A lot of people define suburb in different ways. Under some definitions you can be considered to live in a suburb even if you’re within the boundaries of the city. Most people seem to go with a definition of suburb that is any area outside of core city which may include other municipalities or unincorporated areas but is within the same metropolitan area.

You can’t always easily tell when you cross the border from Plano into Richardson, Garland or Dallas. Drive from Dallas and it’s not always easy to tell when you make the transition to Addison and then to Carrollton. In the 1980s it was easy to tell when you drove from Allen into Plano but the former has built up so much since then that it’s hard to tell.

You must not have looked at the election returns. The white male suburbanite is the one getting increasingly getting outnumbered. Obama says sprawl is over, and his voters, the majority, smile and nod. The consolidated metro government in the Twin Cities is a reality, not just some pie in the sky proposal. We are winning, outside the South and the Plains, and we’ll consolidate our federal strength and deal with those regions too, in good time.

That is great for the Twin Cities if it really is true but it has no bearing on anyone else. There is no need to force the same model on the entire nation because it is a terrible fit for many areas. It doesn’t matter Obama thinks about about sprawl. That is a state or local and not a federal issue and he can’t even make laws at the federal level. Obama also only won with a tiny majority of the vote and there is no indication that he would have won at all if he emphasized this issue as part of the core platform. I am completely certain that he wouldn’t have if he had.

The ‘We’ on this particular issue is much smaller than you can imagine. I would put it generously in the low single digits of voter percentages but feel free to provide cites otherwise. I don’t like to keep using Boston references but that is what I know at the moment. It is really two different cities, Boston and Cambridge, that are only separated by an overgrown stream and you couldn’t even get them to merge if had to even though they are both incredibly progressive by American standards. Multiply that by 10,000 across the country and then you can start to appreciate the concerns.

The United States is not run by referendum. All that matters is whether the politicians in power support this, and that the people who oppose it are not able to defeat them.

Since the US entered WWII, only two presidential candidates have won more than 51% of the popular vote every time they faced the nation’s voters. One was the affable general widely credited with winning that war; the other was…Barack Obama. I would think that kind of says it all right there. (And Hillary is going to run up the score in 2016.)

We will chisel away, slowly but surely, against all this local intransigence, don’t you worry–just like we did under FDR and LBJ. Only a matter of time as the Tea Partiers shuffle off this mortal coil and are steadily replaced by a younger, browner, more progressive electorate. And we just need one more SCOTUS appointment. Eat your oat bran, Scalia! :wink:

BTW, and I mean this in all seriousness, it isn’t just white males that live in suburbs and it is both telling and shocking for someone to assume that is what the issue is about. You can hate older white males all you want but that has much less to do with this issue than you might ever choose to believe. I live close to a suburb that started out as a mill town and now has a huge Brazilian and Portuguese immigrant population for example. Main street is now filled with shops and restaurants that cater to them.

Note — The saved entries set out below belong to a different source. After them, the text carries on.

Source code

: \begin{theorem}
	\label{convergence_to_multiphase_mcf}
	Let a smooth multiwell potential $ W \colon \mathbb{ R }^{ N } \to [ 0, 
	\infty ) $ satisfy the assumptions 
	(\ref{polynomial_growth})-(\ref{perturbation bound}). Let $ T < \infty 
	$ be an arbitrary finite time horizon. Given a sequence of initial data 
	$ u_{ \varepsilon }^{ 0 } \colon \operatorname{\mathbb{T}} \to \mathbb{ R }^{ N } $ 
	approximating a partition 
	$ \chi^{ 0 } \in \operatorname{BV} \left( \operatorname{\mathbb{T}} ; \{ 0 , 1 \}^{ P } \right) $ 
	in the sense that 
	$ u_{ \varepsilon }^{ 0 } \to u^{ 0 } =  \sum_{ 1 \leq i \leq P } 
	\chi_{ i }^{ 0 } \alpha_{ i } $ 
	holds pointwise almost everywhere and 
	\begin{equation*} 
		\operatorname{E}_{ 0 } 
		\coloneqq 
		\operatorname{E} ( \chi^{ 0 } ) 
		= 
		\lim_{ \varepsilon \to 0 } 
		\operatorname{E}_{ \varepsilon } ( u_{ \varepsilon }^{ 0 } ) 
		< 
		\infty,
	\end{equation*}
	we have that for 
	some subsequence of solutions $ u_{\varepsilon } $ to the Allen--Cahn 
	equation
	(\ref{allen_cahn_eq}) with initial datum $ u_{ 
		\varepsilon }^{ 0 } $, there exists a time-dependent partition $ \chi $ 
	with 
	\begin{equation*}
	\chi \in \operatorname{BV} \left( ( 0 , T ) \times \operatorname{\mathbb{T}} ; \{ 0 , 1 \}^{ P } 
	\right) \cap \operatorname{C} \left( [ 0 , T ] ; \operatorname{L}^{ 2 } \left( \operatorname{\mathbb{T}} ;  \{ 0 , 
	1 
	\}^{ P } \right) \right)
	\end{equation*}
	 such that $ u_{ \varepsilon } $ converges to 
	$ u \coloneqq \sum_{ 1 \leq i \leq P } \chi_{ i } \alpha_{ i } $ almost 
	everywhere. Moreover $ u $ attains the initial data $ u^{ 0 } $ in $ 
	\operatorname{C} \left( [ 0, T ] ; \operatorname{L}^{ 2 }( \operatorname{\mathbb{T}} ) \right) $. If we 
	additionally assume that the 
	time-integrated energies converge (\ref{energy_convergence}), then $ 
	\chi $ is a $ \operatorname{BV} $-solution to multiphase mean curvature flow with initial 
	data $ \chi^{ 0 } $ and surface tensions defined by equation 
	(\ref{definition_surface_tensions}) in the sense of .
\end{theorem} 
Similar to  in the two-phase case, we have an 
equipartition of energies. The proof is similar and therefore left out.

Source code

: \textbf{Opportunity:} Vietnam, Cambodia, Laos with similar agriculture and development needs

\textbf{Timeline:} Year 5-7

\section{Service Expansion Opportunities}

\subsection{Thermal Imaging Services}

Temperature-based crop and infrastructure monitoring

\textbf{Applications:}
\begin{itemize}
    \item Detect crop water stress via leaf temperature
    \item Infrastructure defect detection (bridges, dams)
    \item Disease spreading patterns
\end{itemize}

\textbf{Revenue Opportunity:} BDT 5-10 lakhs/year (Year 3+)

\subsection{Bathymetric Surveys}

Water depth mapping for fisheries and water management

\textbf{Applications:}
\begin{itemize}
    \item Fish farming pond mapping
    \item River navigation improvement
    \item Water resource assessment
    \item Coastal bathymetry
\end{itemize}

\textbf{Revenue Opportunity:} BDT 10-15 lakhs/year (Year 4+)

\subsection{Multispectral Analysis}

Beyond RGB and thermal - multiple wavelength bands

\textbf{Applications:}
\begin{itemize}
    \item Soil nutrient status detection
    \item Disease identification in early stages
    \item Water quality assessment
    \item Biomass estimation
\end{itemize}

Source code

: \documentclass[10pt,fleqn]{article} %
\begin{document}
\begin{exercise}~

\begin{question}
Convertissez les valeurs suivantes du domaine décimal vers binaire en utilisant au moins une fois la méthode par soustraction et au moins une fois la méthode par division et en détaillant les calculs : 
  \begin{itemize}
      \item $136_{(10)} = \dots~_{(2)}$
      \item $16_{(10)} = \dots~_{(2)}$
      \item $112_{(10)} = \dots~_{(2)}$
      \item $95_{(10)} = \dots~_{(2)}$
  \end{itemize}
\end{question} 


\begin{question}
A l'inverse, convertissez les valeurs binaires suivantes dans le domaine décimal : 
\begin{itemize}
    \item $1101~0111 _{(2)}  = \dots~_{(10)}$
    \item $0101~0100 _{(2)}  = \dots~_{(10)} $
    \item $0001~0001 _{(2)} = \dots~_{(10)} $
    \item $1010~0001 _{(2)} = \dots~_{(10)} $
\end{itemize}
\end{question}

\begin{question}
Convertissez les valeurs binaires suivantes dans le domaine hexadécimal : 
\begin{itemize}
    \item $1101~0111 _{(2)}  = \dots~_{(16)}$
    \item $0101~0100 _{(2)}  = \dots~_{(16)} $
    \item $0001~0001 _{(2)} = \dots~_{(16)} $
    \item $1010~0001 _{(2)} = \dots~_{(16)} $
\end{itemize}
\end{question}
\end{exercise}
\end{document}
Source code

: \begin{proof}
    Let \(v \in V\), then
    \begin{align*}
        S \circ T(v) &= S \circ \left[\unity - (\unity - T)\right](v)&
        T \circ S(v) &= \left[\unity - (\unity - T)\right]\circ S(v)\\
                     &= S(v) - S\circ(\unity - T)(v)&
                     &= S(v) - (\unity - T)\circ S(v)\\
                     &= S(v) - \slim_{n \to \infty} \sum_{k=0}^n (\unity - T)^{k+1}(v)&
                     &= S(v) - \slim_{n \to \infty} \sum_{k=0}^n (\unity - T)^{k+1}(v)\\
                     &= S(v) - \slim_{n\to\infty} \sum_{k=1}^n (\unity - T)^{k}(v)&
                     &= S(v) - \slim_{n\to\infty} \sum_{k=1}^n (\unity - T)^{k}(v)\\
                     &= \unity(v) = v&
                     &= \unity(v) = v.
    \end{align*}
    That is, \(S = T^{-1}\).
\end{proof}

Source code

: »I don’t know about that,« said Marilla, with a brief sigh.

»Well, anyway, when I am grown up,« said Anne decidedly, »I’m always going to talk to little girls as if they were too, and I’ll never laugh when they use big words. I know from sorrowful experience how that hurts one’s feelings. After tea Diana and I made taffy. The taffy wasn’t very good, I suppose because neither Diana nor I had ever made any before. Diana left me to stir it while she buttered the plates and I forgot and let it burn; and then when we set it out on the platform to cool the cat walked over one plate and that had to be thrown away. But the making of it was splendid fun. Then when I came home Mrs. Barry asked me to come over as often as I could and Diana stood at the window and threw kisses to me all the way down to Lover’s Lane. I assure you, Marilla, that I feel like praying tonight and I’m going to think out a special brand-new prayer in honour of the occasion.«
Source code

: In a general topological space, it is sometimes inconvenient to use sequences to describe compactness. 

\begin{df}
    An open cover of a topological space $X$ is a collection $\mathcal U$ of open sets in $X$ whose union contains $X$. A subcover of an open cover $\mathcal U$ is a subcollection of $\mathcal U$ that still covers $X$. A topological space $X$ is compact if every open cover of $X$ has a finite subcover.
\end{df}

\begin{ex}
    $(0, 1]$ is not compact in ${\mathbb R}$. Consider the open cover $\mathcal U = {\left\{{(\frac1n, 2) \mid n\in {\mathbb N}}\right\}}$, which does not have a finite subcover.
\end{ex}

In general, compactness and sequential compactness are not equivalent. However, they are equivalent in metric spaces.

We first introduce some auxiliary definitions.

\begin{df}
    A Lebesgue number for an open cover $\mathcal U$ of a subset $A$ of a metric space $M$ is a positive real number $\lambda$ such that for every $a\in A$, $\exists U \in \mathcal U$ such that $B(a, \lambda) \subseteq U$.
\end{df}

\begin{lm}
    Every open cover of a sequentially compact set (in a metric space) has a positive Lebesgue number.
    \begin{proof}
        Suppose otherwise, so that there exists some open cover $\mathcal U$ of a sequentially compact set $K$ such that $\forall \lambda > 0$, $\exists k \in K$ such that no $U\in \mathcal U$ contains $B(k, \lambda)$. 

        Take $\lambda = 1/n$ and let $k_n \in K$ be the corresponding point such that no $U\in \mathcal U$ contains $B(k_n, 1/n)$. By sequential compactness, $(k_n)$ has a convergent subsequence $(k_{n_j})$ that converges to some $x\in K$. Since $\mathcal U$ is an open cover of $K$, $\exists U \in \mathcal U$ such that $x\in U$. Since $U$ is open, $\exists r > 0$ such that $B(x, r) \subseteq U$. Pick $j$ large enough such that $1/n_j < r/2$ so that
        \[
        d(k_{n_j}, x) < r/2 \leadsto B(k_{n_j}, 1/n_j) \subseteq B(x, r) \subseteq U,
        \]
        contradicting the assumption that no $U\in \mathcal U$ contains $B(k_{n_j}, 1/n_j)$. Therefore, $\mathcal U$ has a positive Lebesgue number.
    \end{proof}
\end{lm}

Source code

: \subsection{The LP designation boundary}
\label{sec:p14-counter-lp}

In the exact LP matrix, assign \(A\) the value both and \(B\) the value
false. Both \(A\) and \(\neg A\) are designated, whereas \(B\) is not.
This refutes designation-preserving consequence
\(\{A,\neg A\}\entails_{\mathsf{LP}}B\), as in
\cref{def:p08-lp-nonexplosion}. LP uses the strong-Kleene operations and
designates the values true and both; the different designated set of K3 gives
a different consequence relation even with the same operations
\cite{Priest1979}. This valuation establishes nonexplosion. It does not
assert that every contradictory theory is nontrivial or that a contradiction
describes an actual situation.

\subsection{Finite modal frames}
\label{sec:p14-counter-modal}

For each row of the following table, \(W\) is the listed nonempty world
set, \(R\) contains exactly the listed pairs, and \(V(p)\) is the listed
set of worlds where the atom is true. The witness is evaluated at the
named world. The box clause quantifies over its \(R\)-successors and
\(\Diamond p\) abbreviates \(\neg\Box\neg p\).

Your world-view is more than a little bigoted and antiquated. You may know what you see in lily-white Minnesota but don’t ever assume that applies to the whole country. There are completely mixed suburbs, Mexican suburbs, black suburbs, poor people’s suburbs, and everything else you can imagine. The important thing is that they chose to live there based on all the options they had available and that is their home. They don’t need someone else like yourself coming in from the outside to save them via decrees from the tower.